DATA TO PROCESS -
........

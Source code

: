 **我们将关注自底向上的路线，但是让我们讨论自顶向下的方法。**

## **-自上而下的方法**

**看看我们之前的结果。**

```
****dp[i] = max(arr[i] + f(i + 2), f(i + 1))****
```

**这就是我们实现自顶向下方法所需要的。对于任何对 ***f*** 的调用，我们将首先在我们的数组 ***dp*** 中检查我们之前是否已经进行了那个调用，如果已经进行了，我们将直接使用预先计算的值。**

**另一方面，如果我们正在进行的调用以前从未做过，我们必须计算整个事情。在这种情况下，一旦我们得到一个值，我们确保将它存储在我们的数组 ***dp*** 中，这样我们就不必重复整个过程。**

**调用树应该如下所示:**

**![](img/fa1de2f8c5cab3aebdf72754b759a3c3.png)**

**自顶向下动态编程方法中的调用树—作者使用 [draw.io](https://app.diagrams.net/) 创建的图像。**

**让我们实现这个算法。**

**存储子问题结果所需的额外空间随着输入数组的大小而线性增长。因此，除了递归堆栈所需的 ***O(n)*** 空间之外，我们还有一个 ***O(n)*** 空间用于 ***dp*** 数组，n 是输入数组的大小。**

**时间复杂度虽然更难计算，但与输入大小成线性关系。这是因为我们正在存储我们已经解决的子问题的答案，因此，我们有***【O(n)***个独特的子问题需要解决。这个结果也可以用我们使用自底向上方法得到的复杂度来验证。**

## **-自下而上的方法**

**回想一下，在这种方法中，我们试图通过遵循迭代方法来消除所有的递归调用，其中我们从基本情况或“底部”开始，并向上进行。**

........

AIM OF THE EXERCISE - Repeat the data word for word.

EXERCISE RESPONSE -
Source code

: **我们将关注自底向上的路线，但是让我们讨论自顶向下的方法。**

## **-自上而下的方法**

**看看我们之前的结果。**

```
****dp[i] = max(arr[i] + f(i + 2), f(i + 1))****
```

**这就是我们实现自顶向下方法所需要的。对于任何对 ***f*** 的调用，我们将首先在我们的数组 ***dp*** 中检查我们之前是否已经进行了那个调用，如果已经进行了，我们将直接使用预先计算的值。**

**另一方面，如果我们正在进行的调用以前从未做过，我们必须计算整个事情。在这种情况下，一旦我们得到一个值，我们确保将它存储在我们的数组 ***dp*** 中，这样我们就不必重复整个过程。**

**调用树应该如下所示:**

**![](img/fa1de2f8c5cab3aebdf72754b759a3c3.png)**

**自顶向下动态编程方法中的调用树—作者使用 [draw.io](https://app.diagrams.net/) 创建的图像。**

**让我们实现这个算法。**

**存储子问题结果所需的额外空间随着输入数组的大小而线性增长。因此，除了递归堆栈所需的 ***O(n)*** 空间之外，我们还有一个 ***O(n)*** 空间用于 ***dp*** 数组，n 是输入数组的大小。**

**时间复杂度虽然更难计算，但与输入大小成线性关系。这是因为我们正在存储我们已经解决的子问题的答案，因此，我们有***【O(n)***个独特的子问题需要解决。这个结果也可以用我们使用自底向上方法得到的复杂度来验证。**

## **-自下而上的方法**

**回想一下，在这种方法中，我们试图通过遵循迭代方法来消除所有的递归调用，其中我们从基本情况或“底部”开始，并向上进行。**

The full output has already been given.